Judo was also the first art to add levels beyond 5th Degree. But those levels were purely administrative - they enabled the Japanese to keep control of Judo in Japan as the art spread to other continents.

In any event, in those days one could be fairly confident that if a person earned a degree of Black Belt that such a rank said something concrete about that person's abilities. Today this is no longer the case. There are even people out there wearing very high degrees of Black Belt, and being promoted to even higher degrees, who do not even practice their art any more!

I know of martial arts "masters" who have achieved very high ranks in arts in which they have never even trained. And I know of martial artists who have earned 1st Degree Black Belts who have turned around and found someone to promote them to "Master" without any training beyond what they had up to 1st Degree.

I personally feel that the situation has become so bad that one would do better to ignore ranks and titles all together. This may not work so well for someone who has no training - such a person would not be able to make a judgement for him- or herself.

However any martial artist with any time in training should come to a point where he or she evaluates other martial artists by their skill in their art, and their skill in teaching others their art, not by the belts they wear or the diplomas that hang on their walls.

My Kung Fu teacher, for example, does not claim "Mastery." His students simply call him "Sifu," which just means "teacher" in Chinese. He has been training in martial arts for over 30 years. He is extremely skilled in more than one style of Kung Fu, as well as Tai Chi and other internal Chinese arts. He would unquestionably meet anyone's standard for what defines a "Master." Yet he claims no such title. He is all about good, solid martial arts. He is not about ranks and titles.

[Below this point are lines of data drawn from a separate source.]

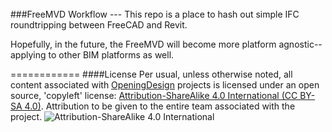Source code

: 
<br>
###FreeMVD Workflow
---
This repo is a place to hash out simple IFC roundtripping between FreeCAD and Revit.

Hopefully, in the future, the FreeMVD will become more platform agnostic--applying to other BIM platforms as well.  


============
####License
Per usual, unless otherwise noted, all content associated with [OpeningDesign](http://openingdesign.com) projects is licensed under an open source, 'copyleft' license: 
[Attribution-ShareAlike 4.0 International (CC BY-SA 4.0)](https://creativecommons.org/licenses/by-sa/4.0/).  Attribution to be given to the entire team associated with the project.
![Attribution-ShareAlike 4.0 International](http://i.creativecommons.org/l/by-sa/3.0/88x31.png)

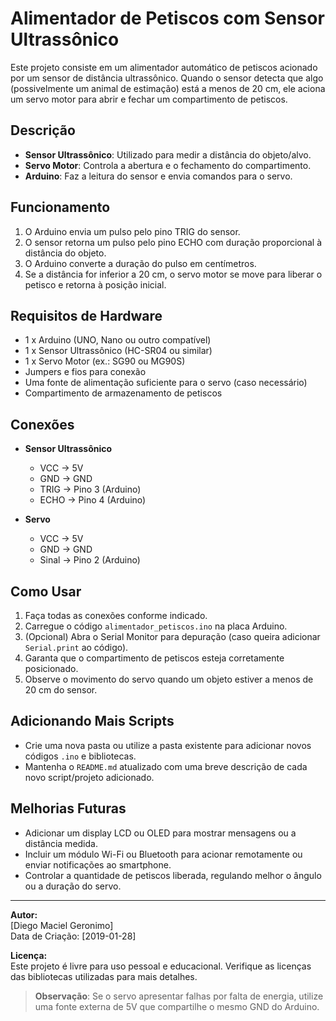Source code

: # Alimentador de Petiscos com Sensor Ultrassônico

Este projeto consiste em um alimentador automático de petiscos acionado por um sensor de distância ultrassônico. Quando o sensor detecta que algo (possivelmente um animal de estimação) está a menos de 20 cm, ele aciona um servo motor para abrir e fechar um compartimento de petiscos.

## Descrição
- **Sensor Ultrassônico**: Utilizado para medir a distância do objeto/alvo.  
- **Servo Motor**: Controla a abertura e o fechamento do compartimento.  
- **Arduino**: Faz a leitura do sensor e envia comandos para o servo.

## Funcionamento
1. O Arduino envia um pulso pelo pino TRIG do sensor.  
2. O sensor retorna um pulso pelo pino ECHO com duração proporcional à distância do objeto.  
3. O Arduino converte a duração do pulso em centímetros.  
4. Se a distância for inferior a 20 cm, o servo motor se move para liberar o petisco e retorna à posição inicial.

## Requisitos de Hardware
- 1 x Arduino (UNO, Nano ou outro compatível)  
- 1 x Sensor Ultrassônico (HC-SR04 ou similar)  
- 1 x Servo Motor (ex.: SG90 ou MG90S)  
- Jumpers e fios para conexão  
- Uma fonte de alimentação suficiente para o servo (caso necessário)  
- Compartimento de armazenamento de petiscos

## Conexões
- **Sensor Ultrassônico**  
  - VCC -> 5V  
  - GND -> GND  
  - TRIG -> Pino 3 (Arduino)  
  - ECHO -> Pino 4 (Arduino)  

- **Servo**  
  - VCC -> 5V  
  - GND -> GND  
  - Sinal -> Pino 2 (Arduino)

## Como Usar
1. Faça todas as conexões conforme indicado.  
2. Carregue o código `alimentador_petiscos.ino` na placa Arduino.  
3. (Opcional) Abra o Serial Monitor para depuração (caso queira adicionar `Serial.print` ao código).  
4. Garanta que o compartimento de petiscos esteja corretamente posicionado.  
5. Observe o movimento do servo quando um objeto estiver a menos de 20 cm do sensor.

## Adicionando Mais Scripts
- Crie uma nova pasta ou utilize a pasta existente para adicionar novos códigos `.ino` e bibliotecas.  
- Mantenha o `README.md` atualizado com uma breve descrição de cada novo script/projeto adicionado.

## Melhorias Futuras
- Adicionar um display LCD ou OLED para mostrar mensagens ou a distância medida.  
- Incluir um módulo Wi-Fi ou Bluetooth para acionar remotamente ou enviar notificações ao smartphone.  
- Controlar a quantidade de petiscos liberada, regulando melhor o ângulo ou a duração do servo.  

---

**Autor:**  
[Diego Maciel Geronimo]  
Data de Criação: [2019-01-28]

**Licença:**  
Este projeto é livre para uso pessoal e educacional. Verifique as licenças das bibliotecas utilizadas para mais detalhes.

> **Observação**: Se o servo apresentar falhas por falta de energia, utilize uma fonte externa de 5V que compartilhe o mesmo GND do Arduino.
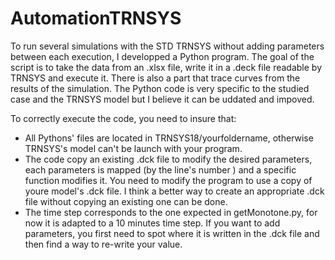 # AutomationTRNSYS
To run several simulations with the STD TRNSYS without adding parameters between each execution, I developped a Python program. The goal of the script is to take the data from an .xlsx file, write it in a .deck file readable by TRNSYS and execute it. There is also a part that trace curves from the results of the simulation.  The Python code is very specific to the studied case and the TRNSYS model but I believe it can be uddated and impoved.


To correctly execute the code, you need to insure that:
* All Pythons' files are located in TRNSYS18/yourfoldername, otherwise TRNSYS's model can't be launch with your program.
* The code copy an existing .dck file to modify the desired parameters, each parameters is mapped (by the line's number ) and a specific function modifies it. You need to modify the program to use a copy of youre model's .dck file. I think a better way to create an appropriate .dck file without copying an existing one can be done.
* The time step corresponds to the one expected in getMonotone.py, for now it is adapted to a 10 minutes time step.
If you want to add parameters, you first need to spot where it is written in the .dck file and then find a way to re-write your value.
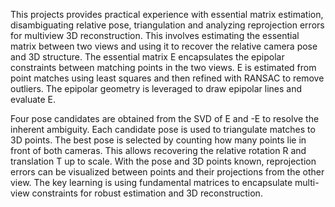 This projects provides practical experience with essential matrix estimation, disambiguating relative pose, triangulation and analyzing reprojection errors for multiview 3D reconstruction. This involves estimating the essential matrix between two views and using it to recover the relative camera pose and 3D structure. The essential matrix E encapsulates the epipolar constraints between matching points in the two views. E is estimated from point matches using least squares and then refined with RANSAC to remove outliers. The epipolar geometry is leveraged to draw epipolar lines and evaluate E.

Four pose candidates are obtained from the SVD of E and -E to resolve the inherent ambiguity. Each candidate pose is used to triangulate matches to 3D points. The best pose is selected by counting how many points lie in front of both cameras. This allows recovering the relative rotation R and translation T up to scale. With the pose and 3D points known, reprojection errors can be visualized between points and their projections from the other view. The key learning is using fundamental matrices to encapsulate multi-view constraints for robust estimation and 3D reconstruction.
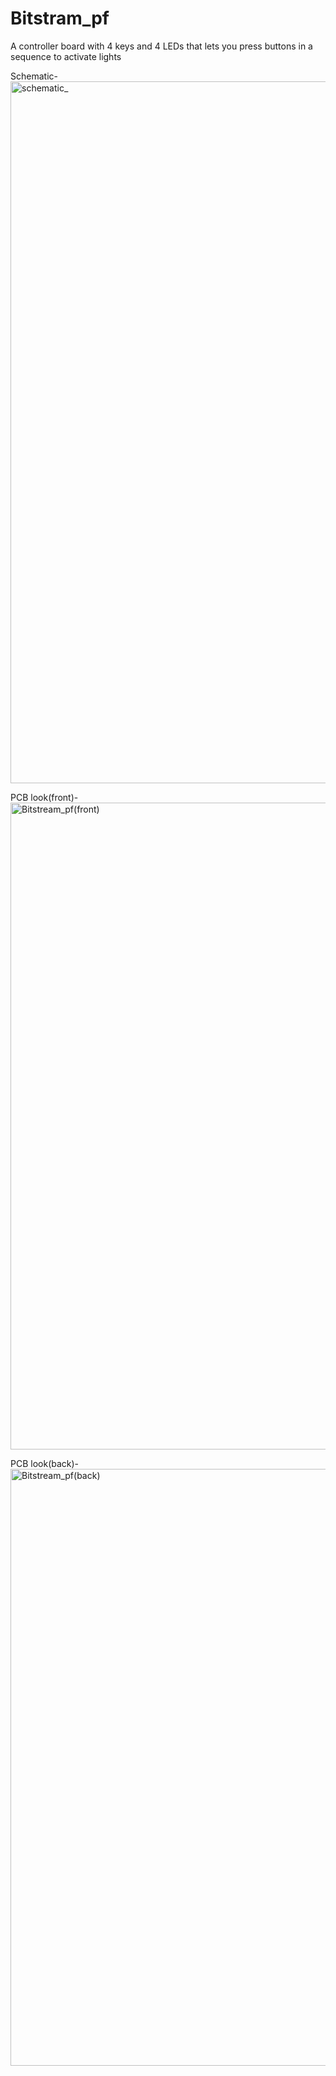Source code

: # Bitstram_pf
A controller board with 4 keys and 4 LEDs that lets you press buttons in a sequence to activate lights<br>

Schematic-<br>
<img width="1123" alt="schematic_" src="https://github.com/user-attachments/assets/1a31fab7-332c-43a2-acff-2ea0533d06ed" /><br>

PCB look(front)- <br>
<img width="1035" alt="Bitstream_pf(front)" src="https://github.com/user-attachments/assets/bb7ad8c7-7d98-4d2a-af2a-04ca88d36097" /><br>

PCB look(back)-<br>
<img width="955" alt="Bitstream_pf(back)" src="https://github.com/user-attachments/assets/d9aa7c20-76c1-489e-a735-8db74cb7e5fa" />



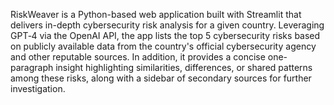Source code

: RiskWeaver is a Python-based web application built with Streamlit that delivers in-depth cybersecurity risk analysis for a given country. Leveraging GPT‑4 via the OpenAI API, the app lists the top 5 cybersecurity risks based on publicly available data from the country's official cybersecurity agency and other reputable sources. In addition, it provides a concise one-paragraph insight highlighting similarities, differences, or shared patterns among these risks, along with a sidebar of secondary sources for further investigation.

I would urge anyone looking to train in different styles to forget about ranks and titles. Learn to look beyond the belt around an instructor's waist, or the diploma hanging on his or her wall and look instead at the quality of the martial arts that person is teaching, and the quality of that instructor's students. An instructor's rank or affiliation does not matter. At the end of the day, ALL that matters is the quality of the martial arts an instructor practices and teaches.